** TASK ITEM **
Your task is to filter the data below down to the lines holding "does".

*** MATERIAL FOR THIS TASK Section Begins ***

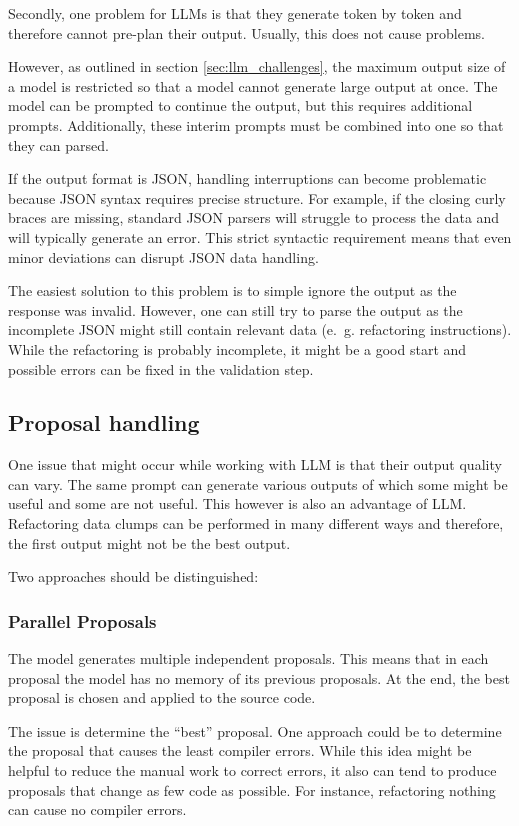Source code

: Secondly, one problem for \acp{LLM} is that they generate token by token and therefore cannot pre-plan their output. Usually, this does not cause problems. 

However, as outlined in section \ref{sec:llm_challenges}, the maximum output size of a model is restricted so that a model cannot generate large output at once. The model can be prompted to continue the output, but this requires additional prompts. Additionally, these interim prompts must be combined into one so that they can parsed.

If the output format is JSON, handling interruptions can become problematic because JSON syntax requires precise structure. For example, if the closing curly braces are missing, standard JSON parsers will struggle to process the data and will typically generate an error. This strict syntactic requirement means that even minor deviations can disrupt JSON data handling.

The easiest solution to this problem is to simple ignore the output as the response was invalid. 
However,  one can still try to parse the output as the incomplete \ac{JSON} might still contain relevant data (e.~g. refactoring instructions). While the refactoring is probably incomplete, it might be a good start and possible errors can be fixed in the validation step.


\subsection{Proposal handling}

One issue that might occur while working with \ac{LLM} is that their output quality can vary. The same prompt can generate various outputs of which some might be useful and some are not useful. This however is also an advantage of \acs{LLM}. Refactoring data clumps can be performed in many different ways and therefore, the first output might not be the best output. 

Two approaches should be distinguished:
\subsubsection{Parallel Proposals}
The model generates multiple independent proposals. This means that in each proposal the model has no memory of its previous proposals. At the end, the best proposal is chosen and applied to the source code.

The issue is determine the \enquote{best} proposal. One approach could be to determine the proposal that causes the least compiler errors. While this idea might be helpful to reduce the manual work to correct errors, it also can tend to produce proposals that change as few code as possible. For instance, refactoring nothing can cause no compiler errors.

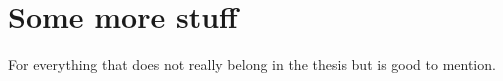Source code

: \chapter{Some more stuff}

For everything that does not really belong in the thesis but is good to mention.
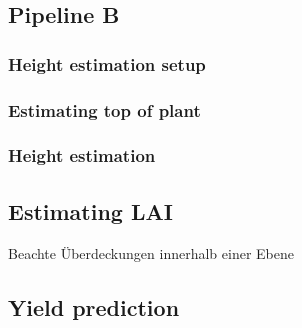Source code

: \subsection{Pipeline B}

\subsubsection{Height estimation setup}
\subsubsection{Estimating top of plant}
\subsubsection{Height estimation}
\subsection{Estimating LAI}
\label{section:EstLAI}
Beachte Überdeckungen innerhalb einer Ebene
\subsection{Yield prediction}

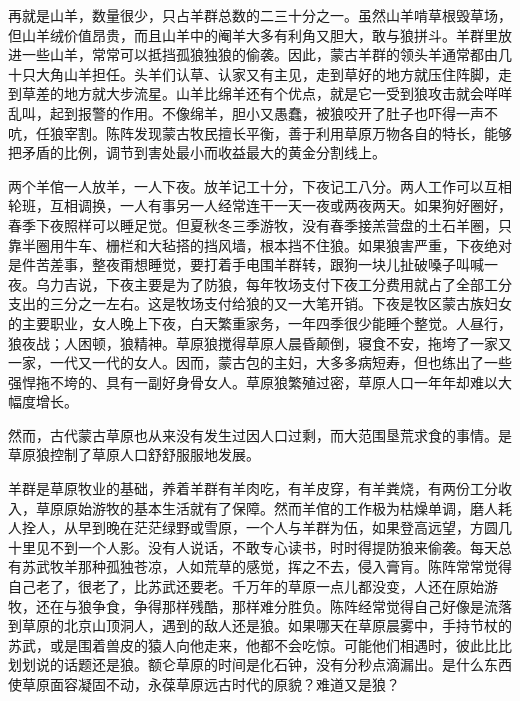 \par 再就是山羊，数量很少，只占羊群总数的二三十分之一。虽然山羊啃草根毁草场，但山羊绒价值昂贵，而且山羊中的阉羊大多有利角又胆大，敢与狼拼斗。羊群里放进一些山羊，常常可以抵挡孤狼独狼的偷袭。因此，蒙古羊群的领头羊通常都由几十只大角山羊担任。头羊们认草、认家又有主见，走到草好的地方就压住阵脚，走到草差的地方就大步流星。山羊比绵羊还有个优点，就是它一受到狼攻击就会咩咩乱叫，起到报警的作用。不像绵羊，胆小又愚蠢，被狼咬开了肚子也吓得一声不吭，任狼宰割。陈阵发现蒙古牧民擅长平衡，善于利用草原万物各自的特长，能够把矛盾的比例，调节到害处最小而收益最大的黄金分割线上。
\par 两个羊倌一人放羊，一人下夜。放羊记工十分，下夜记工八分。两人工作可以互相轮班，互相调换，一人有事另一人经常连干一天一夜或两夜两天。如果狗好圈好，春季下夜照样可以睡足觉。但夏秋冬三季游牧，没有春季接羔营盘的土石羊圈，只靠半圈用牛车、栅栏和大毡搭的挡风墙，根本挡不住狼。如果狼害严重，下夜绝对是件苦差事，整夜甭想睡觉，要打着手电围羊群转，跟狗一块儿扯破嗓子叫喊一夜。乌力吉说，下夜主要是为了防狼，每年牧场支付下夜工分费用就占了全部工分支出的三分之一左右。这是牧场支付给狼的又一大笔开销。下夜是牧区蒙古族妇女的主要职业，女人晚上下夜，白天繁重家务，一年四季很少能睡个整觉。人昼行，狼夜战；人困顿，狼精神。草原狼搅得草原人晨昏颠倒，寝食不安，拖垮了一家又一家，一代又一代的女人。因而，蒙古包的主妇，大多多病短寿，但也练出了一些强悍拖不垮的、具有一副好身骨女人。草原狼繁殖过密，草原人口一年年却难以大幅度增长。
\par 然而，古代蒙古草原也从来没有发生过因人口过剩，而大范围垦荒求食的事情。是草原狼控制了草原人口舒舒服服地发展。
\par 羊群是草原牧业的基础，养着羊群有羊肉吃，有羊皮穿，有羊粪烧，有两份工分收入，草原原始游牧的基本生活就有了保障。然而羊倌的工作极为枯燥单调，磨人耗人拴人，从早到晚在茫茫绿野或雪原，一个人与羊群为伍，如果登高远望，方圆几十里见不到一个人影。没有人说话，不敢专心读书，时时得提防狼来偷袭。每天总有苏武牧羊那种孤独苍凉，人如荒草的感觉，挥之不去，侵入膏肓。陈阵常常觉得自己老了，很老了，比苏武还要老。千万年的草原一点儿都没变，人还在原始游牧，还在与狼争食，争得那样残酷，那样难分胜负。陈阵经常觉得自己好像是流落到草原的北京山顶洞人，遇到的敌人还是狼。如果哪天在草原晨雾中，手持节杖的苏武，或是围着兽皮的猿人向他走来，他都不会吃惊。可能他们相遇时，彼此比比划划说的话题还是狼。额仑草原的时间是化石钟，没有分秒点滴漏出。是什么东西使草原面容凝固不动，永葆草原远古时代的原貌？难道又是狼？
\par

*** MATERIAL FOR THIS TASK Section Ends ***

** ANSWER FOR THIS EXERCISE **
: Secondly, one problem for \acp{LLM} is that they generate token by token and therefore cannot pre-plan their output. Usually, this does not cause problems. 
For everything that does not really belong in the thesis but is good to mention.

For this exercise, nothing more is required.